Required work
Please retype the entries below word for word, passing over every picture.

(Stored data)
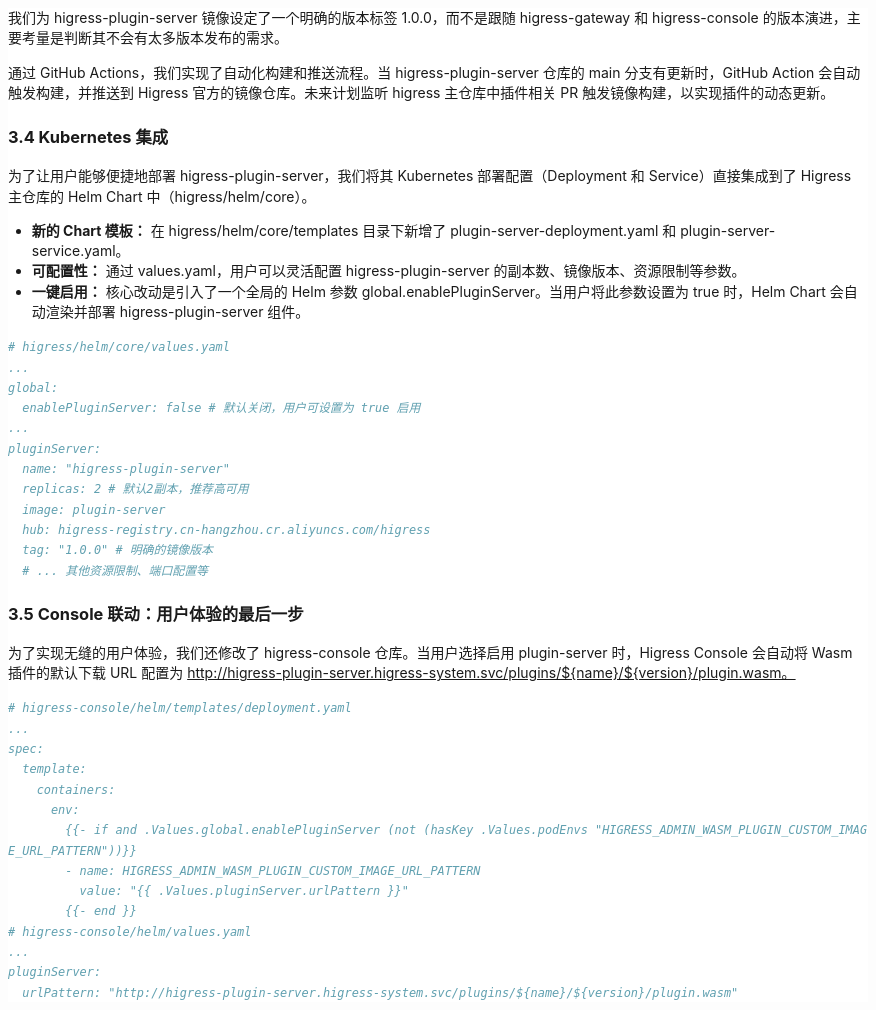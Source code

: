 我们为 higress-plugin-server 镜像设定了一个明确的版本标签 1.0.0，而不是跟随 higress-gateway 和 higress-console 的版本演进，主要考量是判断其不会有太多版本发布的需求。

通过 GitHub Actions，我们实现了自动化构建和推送流程。当 higress-plugin-server 仓库的 main 分支有更新时，GitHub Action 会自动触发构建，并推送到 Higress 官方的镜像仓库。未来计划监听 higress 主仓库中插件相关 PR 触发镜像构建，以实现插件的动态更新。

### 3.4 Kubernetes 集成

为了让用户能够便捷地部署 higress-plugin-server，我们将其 Kubernetes 部署配置（Deployment 和 Service）直接集成到了 Higress 主仓库的 Helm Chart 中（higress/helm/core）。

- **新的 Chart 模板：** 在 higress/helm/core/templates 目录下新增了 plugin-server-deployment.yaml 和 plugin-server-service.yaml。
- **可配置性：** 通过 values.yaml，用户可以灵活配置 higress-plugin-server 的副本数、镜像版本、资源限制等参数。
- **一键启用：** 核心改动是引入了一个全局的 Helm 参数 global.enablePluginServer。当用户将此参数设置为 true 时，Helm Chart 会自动渲染并部署 higress-plugin-server 组件。

```yaml
# higress/helm/core/values.yaml
...
global:
  enablePluginServer: false # 默认关闭，用户可设置为 true 启用
...
pluginServer:
  name: "higress-plugin-server"
  replicas: 2 # 默认2副本，推荐高可用
  image: plugin-server
  hub: higress-registry.cn-hangzhou.cr.aliyuncs.com/higress
  tag: "1.0.0" # 明确的镜像版本
  # ... 其他资源限制、端口配置等
```

### 3.5 Console 联动：用户体验的最后一步

为了实现无缝的用户体验，我们还修改了 higress-console 仓库。当用户选择启用 plugin-server 时，Higress Console 会自动将 Wasm 插件的默认下载 URL 配置为 http://higress-plugin-server.higress-system.svc/plugins/${name}/${version}/plugin.wasm。

```yaml
# higress-console/helm/templates/deployment.yaml
...
spec:
  template:
    containers:
      env:
        {{- if and .Values.global.enablePluginServer (not (hasKey .Values.podEnvs "HIGRESS_ADMIN_WASM_PLUGIN_CUSTOM_IMAGE_URL_PATTERN"))}}
        - name: HIGRESS_ADMIN_WASM_PLUGIN_CUSTOM_IMAGE_URL_PATTERN
          value: "{{ .Values.pluginServer.urlPattern }}"
        {{- end }}
# higress-console/helm/values.yaml
...
pluginServer:
  urlPattern: "http://higress-plugin-server.higress-system.svc/plugins/${name}/${version}/plugin.wasm"
```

Solution to this task
Source code

: 我们为 higress-plugin-server 镜像设定了一个明确的版本标签 1.0.0，而不是跟随 higress-gateway 和 higress-console 的版本演进，主要考量是判断其不会有太多版本发布的需求。

通过 GitHub Actions，我们实现了自动化构建和推送流程。当 higress-plugin-server 仓库的 main 分支有更新时，GitHub Action 会自动触发构建，并推送到 Higress 官方的镜像仓库。未来计划监听 higress 主仓库中插件相关 PR 触发镜像构建，以实现插件的动态更新。

### 3.4 Kubernetes 集成

为了让用户能够便捷地部署 higress-plugin-server，我们将其 Kubernetes 部署配置（Deployment 和 Service）直接集成到了 Higress 主仓库的 Helm Chart 中（higress/helm/core）。

- **新的 Chart 模板：** 在 higress/helm/core/templates 目录下新增了 plugin-server-deployment.yaml 和 plugin-server-service.yaml。
- **可配置性：** 通过 values.yaml，用户可以灵活配置 higress-plugin-server 的副本数、镜像版本、资源限制等参数。
- **一键启用：** 核心改动是引入了一个全局的 Helm 参数 global.enablePluginServer。当用户将此参数设置为 true 时，Helm Chart 会自动渲染并部署 higress-plugin-server 组件。

```yaml
# higress/helm/core/values.yaml
...
global:
  enablePluginServer: false # 默认关闭，用户可设置为 true 启用
...
pluginServer:
  name: "higress-plugin-server"
  replicas: 2 # 默认2副本，推荐高可用
  image: plugin-server
  hub: higress-registry.cn-hangzhou.cr.aliyuncs.com/higress
  tag: "1.0.0" # 明确的镜像版本
  # ... 其他资源限制、端口配置等
```

### 3.5 Console 联动：用户体验的最后一步

为了实现无缝的用户体验，我们还修改了 higress-console 仓库。当用户选择启用 plugin-server 时，Higress Console 会自动将 Wasm 插件的默认下载 URL 配置为 http://higress-plugin-server.higress-system.svc/plugins/${name}/${version}/plugin.wasm。

```yaml
# higress-console/helm/templates/deployment.yaml
...
spec:
  template:
    containers:
      env:
        {{- if and .Values.global.enablePluginServer (not (hasKey .Values.podEnvs "HIGRESS_ADMIN_WASM_PLUGIN_CUSTOM_IMAGE_URL_PATTERN"))}}
        - name: HIGRESS_ADMIN_WASM_PLUGIN_CUSTOM_IMAGE_URL_PATTERN
          value: "{{ .Values.pluginServer.urlPattern }}"
        {{- end }}
# higress-console/helm/values.yaml
...
pluginServer:
  urlPattern: "http://higress-plugin-server.higress-system.svc/plugins/${name}/${version}/plugin.wasm"
```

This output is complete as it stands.